Hacker Newsnew | past | comments | ask | show | jobs | submitlogin
Stop using DICT dictionary apps (such as GNOME/MATE Dictionary) (ctrl.blog)
54 points by mritzmann on Aug 13, 2022 | hide | past | favorite | 61 comments


>For example, it is inadvisable to look up information about abortion from within some U.S. states, war crime in Russia, or democracy and human rights in China.

This seems to be an exaggeration. I live in Russia and just the word itself, "war crime", when taken alone out of conext, is safe and not punished for. Maybe I'm reading an article about American war crimes in Vietnam, who knows. I would never think it's dangerous to say this word. Unless it's a public statement, it's pretty safe. I don't know about China, but I doubt it's a huge problem in the US as well.


Maybe you don't get punished but maybe you get on an agency watch list and they check your other web interests


That's getting wildly speculative. A government potentially flagging a behavior that it's potentially monitoring, and potentially adding it to a potential watchlist for it?


Happened once just because of the wrong search terms

https://www.theverge.com/2013/8/1/4580654/michele-catalano-g...


Same thing in the US. Searching for "abortion" is not illegal. Anyone who thinks so is paranoid.


It is not paranoia when someone is actually out to get you.


Searching google for "Abortion" is not going to have someone after you.


Having a miscarriage after you googled the word abortion will turn a tragic situation into an even worse one.


Returning to the topic of the article, how does DICT - a network protocol - makes a difference here? Are there any states where traffic gets recorded or queried for keywords? That seems like a huge privacy violation and would be a more interesting article.


This seems like pointless scaremongering to me. Nobody's getting thrown into a re-education for looking up a word in a dictionary. This kind of cartoonish exaggeration of how totalitarian regimes operate only muddies the water on the actual harm done by such governments.


All else being equal, more privacy is always good.

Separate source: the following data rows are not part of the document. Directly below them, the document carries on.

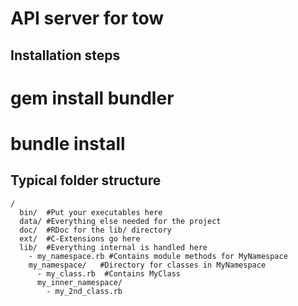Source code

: API server for tow
==================

Installation steps
------------------
# gem install bundler
# bundle install

Typical folder structure
------------------------

    /
      bin/  #Put your executables here
      data/ #Everything else needed for the project
      doc/  #RDoc for the lib/ directory
      ext/  #C-Extensions go here
      lib/  #Everything internal is handled here
        - my_namespace.rb #Contains module methods for MyNamespace
        my_namespace/   #Directory for classes in MyNamespace
          - my_class.rb  #Contains MyClass
          my_inner_namespace/
            - my_2nd_class.rb
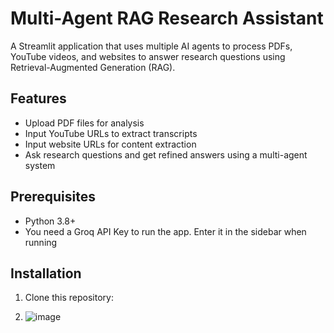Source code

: # Multi-Agent RAG Research Assistant

A Streamlit application that uses multiple AI agents to process PDFs, YouTube videos, and websites to answer research questions using Retrieval-Augmented Generation (RAG).

## Features
- Upload PDF files for analysis
- Input YouTube URLs to extract transcripts
- Input website URLs for content extraction
- Ask research questions and get refined answers using a multi-agent system

## Prerequisites
- Python 3.8+
- You need a Groq API Key to run the app. Enter it in the sidebar when running

## Installation
1. Clone this repository:

2. ![image](https://github.com/user-attachments/assets/a1afd78e-72e6-4ca5-a151-dac325564398)

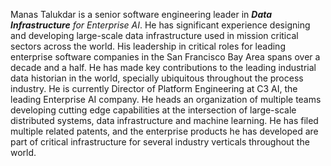 Manas Talukdar is a senior software engineering leader in _**Data Infrastructure** for Enterprise AI_. He has significant experience designing and developing large-scale data infrastructure used in mission critical sectors across the world. His leadership in critical roles for leading enterprise software companies in the San Francisco Bay Area spans over a decade and a half. He has made key contributions to the leading industrial data historian in the world, specially ubiquitous throughout the process industry. He is currently Director of Platform Engineering at C3 AI, the leading Enterprise AI company. He heads an organization of multiple teams developing cutting edge capabilities at the intersection of large-scale distributed systems, data infrastructure and machine learning. He has filed multiple related patents, and the enterprise products he has developed are part of critical infrastructure for several industry verticals throughout the world.
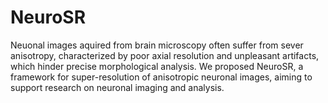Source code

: # NeuroSR
Neuonal images aquired from brain microscopy often suffer from sever anisotropy, characterized by poor axial resolution and unpleasant artifacts, which hinder precise morphological analysis. We proposed NeuroSR, a framework for super-resolution of anisotropic neuronal images, aiming to support research on neuronal imaging and analysis.
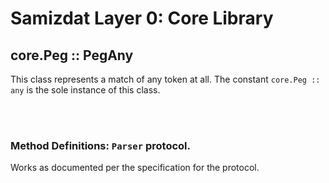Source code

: Samizdat Layer 0: Core Library
==============================

core.Peg :: PegAny
------------------

This class represents a match of any token at all. The constant
`core.Peg :: any` is the sole instance of this class.


<br><br>
### Method Definitions: `Parser` protocol.

Works as documented per the specification for the protocol.
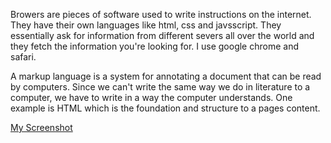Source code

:Browers are pieces of software used to write instructions on the internet. They have their own languages like html, css and javsscript. They essentially ask for information from different severs all over the world and they fetch the information you're looking for. I use google chrome and safari.

A markup language is a system for annotating a document that can be read by computers. Since we can't write the same way we do in literature to a computer, we have to write in a way the computer understands. One example is HTML which is the foundation and structure to a pages content.

[My Screenshot](./images/habeck_screenshot3.png)
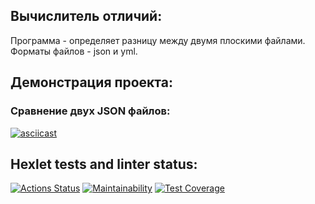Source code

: ## Вычислитель отличий:
Программа - определяет разницу между двумя плоскими файлами.
Форматы файлов - json и yml.
## Демонстрация проекта:
### Сравнение двух JSON файлов:
[![asciicast](https://asciinema.org/a/3WC51kyTkMDmtMyEAkqHPtF1h.svg)](https://asciinema.org/a/3WC51kyTkMDmtMyEAkqHPtF1h)
## Hexlet tests and linter status:
[![Actions Status](https://github.com/HiminaE/java-project-71/actions/workflows/hexlet-check.yml/badge.svg)](https://github.com/HiminaE/java-project-71/actions)
[![Maintainability](https://api.codeclimate.com/v1/badges/15259c6f489a97188800/maintainability)](https://codeclimate.com/github/HiminaE/java-project-71/maintainability)
[![Test Coverage](https://api.codeclimate.com/v1/badges/15259c6f489a97188800/test_coverage)](https://codeclimate.com/github/HiminaE/java-project-71/test_coverage)

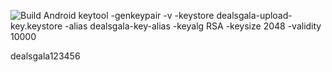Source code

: ![Build Android](https://build.appcenter.ms/v0.1/apps/634daa85-c3a6-4910-b997-13879c74028c/branches/testing/badge)
keytool -genkeypair -v -keystore dealsgala-upload-key.keystore -alias dealsgala-key-alias -keyalg RSA -keysize 2048 -validity 10000

dealsgala123456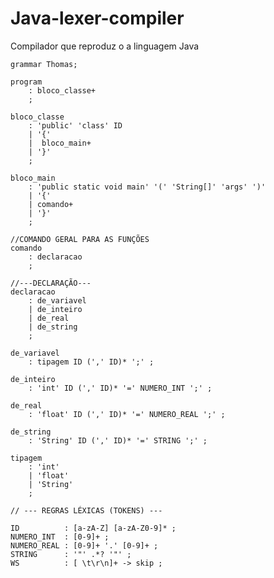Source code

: # Java-lexer-compiler
Compilador que reproduz o a linguagem Java

    grammar Thomas;
    
    program
        : bloco_classe+
        ;
        
    bloco_classe
        : 'public' 'class' ID
        | '{'
        |  bloco_main+
        | '}'
        ;
    
    bloco_main
        : 'public static void main' '(' 'String[]' 'args' ')'
        | '{'
        | comando+
        | '}'
        ;
    
    //COMANDO GERAL PARA AS FUNÇÕES
    comando
        : declaracao
        ;
    
    //---DECLARAÇÃO---
    declaracao
        : de_variavel
        | de_inteiro
        | de_real
        | de_string
        ;
    
    de_variavel
        : tipagem ID (',' ID)* ';' ;
    
    de_inteiro
        : 'int' ID (',' ID)* '=' NUMERO_INT ';' ;
        
    de_real
        : 'float' ID (',' ID)* '=' NUMERO_REAL ';' ;
    
    de_string
        : 'String' ID (',' ID)* '=' STRING ';' ;
    
    tipagem
        : 'int'
        | 'float'
        | 'String'
        ;
    
    // --- REGRAS LÉXICAS (TOKENS) ---
    
    ID          : [a-zA-Z] [a-zA-Z0-9]* ;
    NUMERO_INT  : [0-9]+ ;
    NUMERO_REAL : [0-9]+ '.' [0-9]+ ;
    STRING      : '"' .*? '"' ;
    WS          : [ \t\r\n]+ -> skip ;

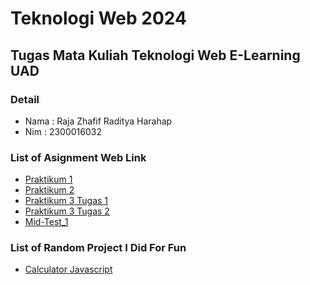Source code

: # Teknologi Web 2024
## Tugas Mata Kuliah Teknologi Web E-Learning UAD

### Detail
- Nama : Raja Zhafif Raditya Harahap
- Nim  : 2300016032

### List of Asignment Web Link
- [Praktikum 1](https://brotherzhafif.site/tekweb_2024_2300016032/praktikum_1/)
- [Praktikum 2](https://brotherzhafif.site/tekweb_2024_2300016032/praktikum_2/)
- [Praktikum 3 Tugas 1](https://brotherzhafif.site/tekweb_2024_2300016032/praktikum_3/tugas_1.html)
- [Praktikum 3 Tugas 2](https://brotherzhafif.site/tekweb_2024_2300016032/praktikum_3/tugas_2.html)
- [Mid-Test_1](https://brotherzhafif.site/tekweb_2024_2300016032/web-technology-mid-test-brotherzhafif/)

### List of Random Project I Did For Fun
- [Calculator Javascript](https://brotherzhafif.site/tekweb_2024_2300016032/belajar_js/calculator.html)


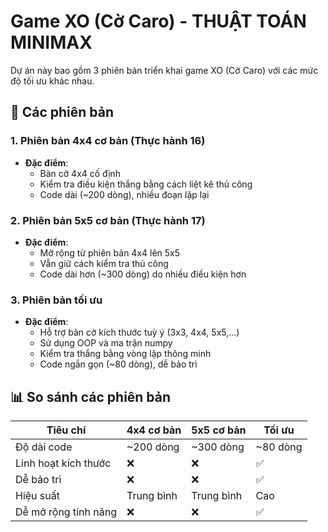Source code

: # Game XO (Cờ Caro) - THUẬT TOÁN MINIMAX

Dự án này bao gồm 3 phiên bản triển khai game XO (Cờ Caro) với các mức độ tối ưu khác nhau.

## 📁 Các phiên bản

### 1. Phiên bản 4x4 cơ bản (Thực hành 16)
- **Đặc điểm**:
  - Bàn cờ 4x4 cố định
  - Kiểm tra điều kiện thắng bằng cách liệt kê thủ công
  - Code dài (~200 dòng), nhiều đoạn lặp lại

### 2. Phiên bản 5x5 cơ bản (Thực hành 17) 
- **Đặc điểm**:
  - Mở rộng từ phiên bản 4x4 lên 5x5
  - Vẫn giữ cách kiểm tra thủ công
  - Code dài hơn (~300 dòng) do nhiều điều kiện hơn

### 3. Phiên bản tối ưu
- **Đặc điểm**:
  - Hỗ trợ bàn cờ kích thước tuỳ ý (3x3, 4x4, 5x5,...)
  - Sử dụng OOP và ma trận numpy
  - Kiểm tra thắng bằng vòng lặp thông minh
  - Code ngắn gọn (~80 dòng), dễ bảo trì

## 📊 So sánh các phiên bản

| Tiêu chí            | 4x4 cơ bản | 5x5 cơ bản | Tối ưu |
|---------------------|------------|------------|--------|
| Độ dài code         | ~200 dòng  | ~300 dòng  | ~80 dòng |
| Linh hoạt kích thước| ❌         | ❌         | ✅      |
| Dễ bảo trì          | ❌         | ❌         | ✅      |
| Hiệu suất           | Trung bình | Trung bình | Cao    |
| Dễ mở rộng tính năng| ❌         | ❌         | ✅      |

I think the examples given are just there to get normal people to care about this too.

Similar to when abortion was outlawed in the US and suddenly people cared a lot about all that Google Maps location history that Google was saving. It's much easier to convince people to mitigate a real problem than it is to prevent a hypothetical future problem. So convince them to mitigate this "real" problem that governments can see your dictionary queries, and hopefully that might prevent an actually real future problem.


> This kind of cartoonish exaggeration of how totalitarian regimes operate only muddies the water on the actual harm done by such governments.

What do think you know about "how totalitarian regimes operate"? Worked for some have you?

What we do know, from well sourced documents, is that real-time keyscore type filtering and flagging of every byte of unencrypted data occurs at ISPs, and that is common practice in our own non-totalitarian nations. What do you imagine goes on in less savoury dictatorships to whom we sell the same intercept equipment and DPI firewalls?

To describe that landscape as "cartoonish exaggeration" seems either naive or disingenuous.


XKeyscore is/was used to fight terrorism and it's only available to federal agencies, not local law enforcement. Abortion isn't prohibited on a federal level and it's not a national security concern. It doesn't explain why people should avoid using GNOME Dictionary at all.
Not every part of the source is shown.